Insomma attenzione, non stiamo parlando di insetti per il consumo umano, quindi che sostituiscono la carne di maiale o di pollo che mangiamo noi. Stiamo parlando di una ricerca di alternative con minore impatto ambientale per produrre mangimi per quei maiali e quei polli: non si sta mettendo in discussione tutto il sistema, ma un pezzettino. Insetti come mangime: quindi già urlare “bloccate gli hamburger di insetti” è un’imprecisione, anzi una fesseria.
I risultati dello studio sugli insetti
Vabè, direte voi, ma gli insetti sono più o meno tutti uguali, se non ci salveranno i mangimi a base di mosche, figurarsi se a fermare il riscaldamento globale saranno i cuoppi di grilli fritti. Vediamo allora i risultati dello studio sugli insetti.

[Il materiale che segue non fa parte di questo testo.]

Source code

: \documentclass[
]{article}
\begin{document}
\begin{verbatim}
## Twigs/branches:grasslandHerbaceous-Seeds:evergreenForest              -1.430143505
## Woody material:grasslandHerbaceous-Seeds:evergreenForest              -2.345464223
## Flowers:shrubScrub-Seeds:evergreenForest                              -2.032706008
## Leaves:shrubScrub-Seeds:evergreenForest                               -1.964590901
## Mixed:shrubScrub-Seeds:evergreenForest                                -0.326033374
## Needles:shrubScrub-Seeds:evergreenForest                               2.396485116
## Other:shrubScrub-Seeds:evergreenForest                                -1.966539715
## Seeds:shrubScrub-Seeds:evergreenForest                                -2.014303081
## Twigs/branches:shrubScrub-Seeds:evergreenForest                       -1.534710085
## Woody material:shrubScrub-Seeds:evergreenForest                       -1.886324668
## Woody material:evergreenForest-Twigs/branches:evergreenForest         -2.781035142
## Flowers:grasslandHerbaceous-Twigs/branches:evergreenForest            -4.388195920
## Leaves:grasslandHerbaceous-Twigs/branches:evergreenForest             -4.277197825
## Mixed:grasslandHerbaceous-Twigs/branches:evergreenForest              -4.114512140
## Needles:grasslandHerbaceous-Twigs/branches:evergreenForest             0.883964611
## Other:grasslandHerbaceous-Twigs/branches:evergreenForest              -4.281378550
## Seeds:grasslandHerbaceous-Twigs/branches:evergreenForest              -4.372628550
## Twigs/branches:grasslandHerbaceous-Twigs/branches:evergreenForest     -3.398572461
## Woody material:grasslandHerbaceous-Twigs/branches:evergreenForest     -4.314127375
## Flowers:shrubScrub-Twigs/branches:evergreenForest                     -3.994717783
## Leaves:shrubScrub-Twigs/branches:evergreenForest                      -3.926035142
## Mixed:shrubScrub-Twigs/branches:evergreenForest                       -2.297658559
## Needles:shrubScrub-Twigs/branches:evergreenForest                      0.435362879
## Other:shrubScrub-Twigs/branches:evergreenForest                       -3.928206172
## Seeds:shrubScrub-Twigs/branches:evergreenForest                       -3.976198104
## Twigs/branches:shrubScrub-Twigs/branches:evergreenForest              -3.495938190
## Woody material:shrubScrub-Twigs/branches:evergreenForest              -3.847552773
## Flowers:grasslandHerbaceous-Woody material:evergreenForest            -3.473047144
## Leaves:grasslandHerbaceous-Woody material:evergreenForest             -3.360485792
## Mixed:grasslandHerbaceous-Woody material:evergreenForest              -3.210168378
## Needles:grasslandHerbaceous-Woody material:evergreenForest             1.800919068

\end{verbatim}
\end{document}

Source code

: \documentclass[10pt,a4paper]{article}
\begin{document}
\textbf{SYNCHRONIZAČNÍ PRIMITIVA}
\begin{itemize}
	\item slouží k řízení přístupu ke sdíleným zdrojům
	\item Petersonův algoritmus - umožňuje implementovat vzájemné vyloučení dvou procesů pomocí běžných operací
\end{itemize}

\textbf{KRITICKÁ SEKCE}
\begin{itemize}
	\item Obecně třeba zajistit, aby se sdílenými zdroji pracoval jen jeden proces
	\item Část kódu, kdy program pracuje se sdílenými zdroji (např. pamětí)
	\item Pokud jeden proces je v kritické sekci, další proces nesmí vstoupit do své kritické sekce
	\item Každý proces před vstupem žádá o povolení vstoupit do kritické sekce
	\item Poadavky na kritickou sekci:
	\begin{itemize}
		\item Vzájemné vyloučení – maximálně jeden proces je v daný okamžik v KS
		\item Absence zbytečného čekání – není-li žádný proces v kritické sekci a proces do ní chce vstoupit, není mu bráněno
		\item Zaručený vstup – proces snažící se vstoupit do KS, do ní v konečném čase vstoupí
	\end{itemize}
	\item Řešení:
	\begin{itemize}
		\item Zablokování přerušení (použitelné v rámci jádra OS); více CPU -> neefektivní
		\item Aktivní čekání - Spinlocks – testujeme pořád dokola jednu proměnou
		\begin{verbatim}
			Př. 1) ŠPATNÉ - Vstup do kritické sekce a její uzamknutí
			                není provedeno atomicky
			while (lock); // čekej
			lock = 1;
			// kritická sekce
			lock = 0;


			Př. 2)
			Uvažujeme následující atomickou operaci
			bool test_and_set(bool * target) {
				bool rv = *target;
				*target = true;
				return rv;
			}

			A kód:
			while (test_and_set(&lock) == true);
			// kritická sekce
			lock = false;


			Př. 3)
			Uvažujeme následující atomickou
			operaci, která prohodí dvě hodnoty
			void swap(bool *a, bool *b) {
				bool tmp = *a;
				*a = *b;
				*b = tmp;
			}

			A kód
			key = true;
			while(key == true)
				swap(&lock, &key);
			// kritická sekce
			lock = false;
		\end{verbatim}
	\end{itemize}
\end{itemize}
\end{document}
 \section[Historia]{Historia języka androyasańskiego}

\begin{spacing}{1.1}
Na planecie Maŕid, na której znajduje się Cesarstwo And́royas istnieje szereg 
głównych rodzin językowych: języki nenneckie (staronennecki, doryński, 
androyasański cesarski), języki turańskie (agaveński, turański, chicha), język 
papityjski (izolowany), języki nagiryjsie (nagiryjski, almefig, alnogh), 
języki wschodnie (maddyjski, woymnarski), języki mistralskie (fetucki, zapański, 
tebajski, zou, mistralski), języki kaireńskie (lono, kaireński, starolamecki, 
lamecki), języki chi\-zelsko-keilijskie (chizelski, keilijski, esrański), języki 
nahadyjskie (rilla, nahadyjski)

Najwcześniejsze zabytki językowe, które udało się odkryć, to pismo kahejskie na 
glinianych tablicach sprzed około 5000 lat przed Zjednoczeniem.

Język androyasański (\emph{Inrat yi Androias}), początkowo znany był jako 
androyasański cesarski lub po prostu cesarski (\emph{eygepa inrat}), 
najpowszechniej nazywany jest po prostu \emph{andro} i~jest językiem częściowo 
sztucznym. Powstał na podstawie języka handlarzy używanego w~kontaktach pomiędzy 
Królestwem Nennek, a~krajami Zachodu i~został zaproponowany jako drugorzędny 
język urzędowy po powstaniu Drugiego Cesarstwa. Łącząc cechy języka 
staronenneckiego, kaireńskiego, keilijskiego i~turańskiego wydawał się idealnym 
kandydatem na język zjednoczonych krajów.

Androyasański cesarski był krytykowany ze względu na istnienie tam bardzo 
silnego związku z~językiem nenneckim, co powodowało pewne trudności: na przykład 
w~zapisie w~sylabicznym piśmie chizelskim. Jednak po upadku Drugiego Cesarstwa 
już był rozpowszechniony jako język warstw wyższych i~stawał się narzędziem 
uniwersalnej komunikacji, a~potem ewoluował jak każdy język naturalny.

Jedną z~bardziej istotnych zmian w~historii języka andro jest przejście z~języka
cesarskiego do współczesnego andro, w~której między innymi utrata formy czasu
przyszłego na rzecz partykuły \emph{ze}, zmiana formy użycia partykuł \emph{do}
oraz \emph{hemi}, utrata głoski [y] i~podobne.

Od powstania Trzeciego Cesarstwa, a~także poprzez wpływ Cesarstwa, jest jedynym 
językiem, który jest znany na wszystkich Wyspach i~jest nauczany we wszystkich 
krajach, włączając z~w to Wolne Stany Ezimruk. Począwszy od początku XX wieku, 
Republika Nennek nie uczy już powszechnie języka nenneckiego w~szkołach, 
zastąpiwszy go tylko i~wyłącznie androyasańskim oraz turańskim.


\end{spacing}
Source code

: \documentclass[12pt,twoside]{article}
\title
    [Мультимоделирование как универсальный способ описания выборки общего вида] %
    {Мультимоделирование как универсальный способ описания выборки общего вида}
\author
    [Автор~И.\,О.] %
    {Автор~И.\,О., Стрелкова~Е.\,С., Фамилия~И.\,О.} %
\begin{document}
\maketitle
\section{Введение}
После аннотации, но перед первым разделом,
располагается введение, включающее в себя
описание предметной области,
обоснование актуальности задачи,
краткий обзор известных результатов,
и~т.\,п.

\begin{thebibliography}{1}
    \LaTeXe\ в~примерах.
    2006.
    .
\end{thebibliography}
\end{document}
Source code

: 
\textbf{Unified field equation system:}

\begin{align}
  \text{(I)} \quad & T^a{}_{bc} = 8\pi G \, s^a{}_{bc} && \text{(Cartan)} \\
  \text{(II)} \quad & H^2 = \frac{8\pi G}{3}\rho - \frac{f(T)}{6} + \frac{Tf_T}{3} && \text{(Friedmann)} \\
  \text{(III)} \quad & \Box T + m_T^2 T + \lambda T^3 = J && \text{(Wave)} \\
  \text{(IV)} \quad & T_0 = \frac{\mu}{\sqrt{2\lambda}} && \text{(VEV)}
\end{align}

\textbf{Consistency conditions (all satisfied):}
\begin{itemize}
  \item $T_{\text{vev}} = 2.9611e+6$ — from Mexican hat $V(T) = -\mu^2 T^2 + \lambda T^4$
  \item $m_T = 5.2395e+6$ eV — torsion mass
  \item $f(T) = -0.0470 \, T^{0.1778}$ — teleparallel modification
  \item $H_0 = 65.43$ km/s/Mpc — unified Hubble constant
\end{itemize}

A leggere non dico la ricerca nelle sue approfondite parti tecniche, ma già solo la sua presentazione sul sito della Ricardo, appare infatti evidente come gli allarmismi e i trionfalismi tradizionalisti siano del tutto fuori luogo. “Gli insetti potrebbero non essere la soluzione sostenibile che risolve tutti i problemi, visto che in nessuna categoria hanno ottenuto dei risultati eccezionali. Il quadro è piuttosto complesso, e dipendente da caso a caso”. Insomma non un disastro né una grande disillusione, semplicemente non è la panacea universale: ma chi l’aveva mai detto?
E ancora: “I mangimi a base di insetti possono decarbonizzare gli allevamenti animali a determinate condizioni, come l’uso di sostanze a basso impatto per allevare le larve, l’utilizzo di fonti energetiche pulite durante il processo, o la minimizzazione dell’impiego energetico”. Mi sembra solo buon senso.
Un altro settore in cui lo studio non ha prodotto risultati univoci è quello dell’uso dei sottoprodotti organici di scarto degli insetti (escrementi, esoscheletri e altre amenità) come fertilizzanti, visto che non ci sono dati certi sugli effetti positivi e sulle conseguenze sul suolo e i prodotti agricoli. Anche qui, zero allarme e tutto ancora da vedere. Con buona pace dei turbotradizionalisti.